**Action item:**
Which lines of the records below contain the word "strtokens"? Report each of them in full.

**Data in this exercise:**

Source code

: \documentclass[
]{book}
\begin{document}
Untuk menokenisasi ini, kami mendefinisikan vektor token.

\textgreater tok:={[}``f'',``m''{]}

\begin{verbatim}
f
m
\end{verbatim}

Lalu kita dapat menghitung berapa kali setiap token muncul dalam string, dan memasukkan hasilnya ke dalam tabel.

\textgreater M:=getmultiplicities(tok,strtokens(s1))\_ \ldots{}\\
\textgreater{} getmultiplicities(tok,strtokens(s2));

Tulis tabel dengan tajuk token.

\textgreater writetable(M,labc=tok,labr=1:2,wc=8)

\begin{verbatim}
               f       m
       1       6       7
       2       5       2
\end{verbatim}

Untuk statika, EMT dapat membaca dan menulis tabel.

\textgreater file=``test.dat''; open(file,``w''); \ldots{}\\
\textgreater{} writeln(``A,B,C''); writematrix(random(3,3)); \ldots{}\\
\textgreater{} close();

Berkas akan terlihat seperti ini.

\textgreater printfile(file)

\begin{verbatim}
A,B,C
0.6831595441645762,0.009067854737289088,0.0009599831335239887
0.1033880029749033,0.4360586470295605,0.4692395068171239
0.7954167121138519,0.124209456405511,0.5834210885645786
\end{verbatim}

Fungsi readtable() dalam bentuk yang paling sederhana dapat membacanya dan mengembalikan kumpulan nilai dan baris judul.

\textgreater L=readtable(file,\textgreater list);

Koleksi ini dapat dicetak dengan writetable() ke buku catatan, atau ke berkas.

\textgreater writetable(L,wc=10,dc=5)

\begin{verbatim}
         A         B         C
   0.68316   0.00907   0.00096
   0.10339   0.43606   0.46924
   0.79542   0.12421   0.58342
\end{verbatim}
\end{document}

**Task solution:**
\textgreater M:=getmultiplicities(tok,strtokens(s1))\_ \ldots{}\\
\textgreater{} getmultiplicities(tok,strtokens(s2));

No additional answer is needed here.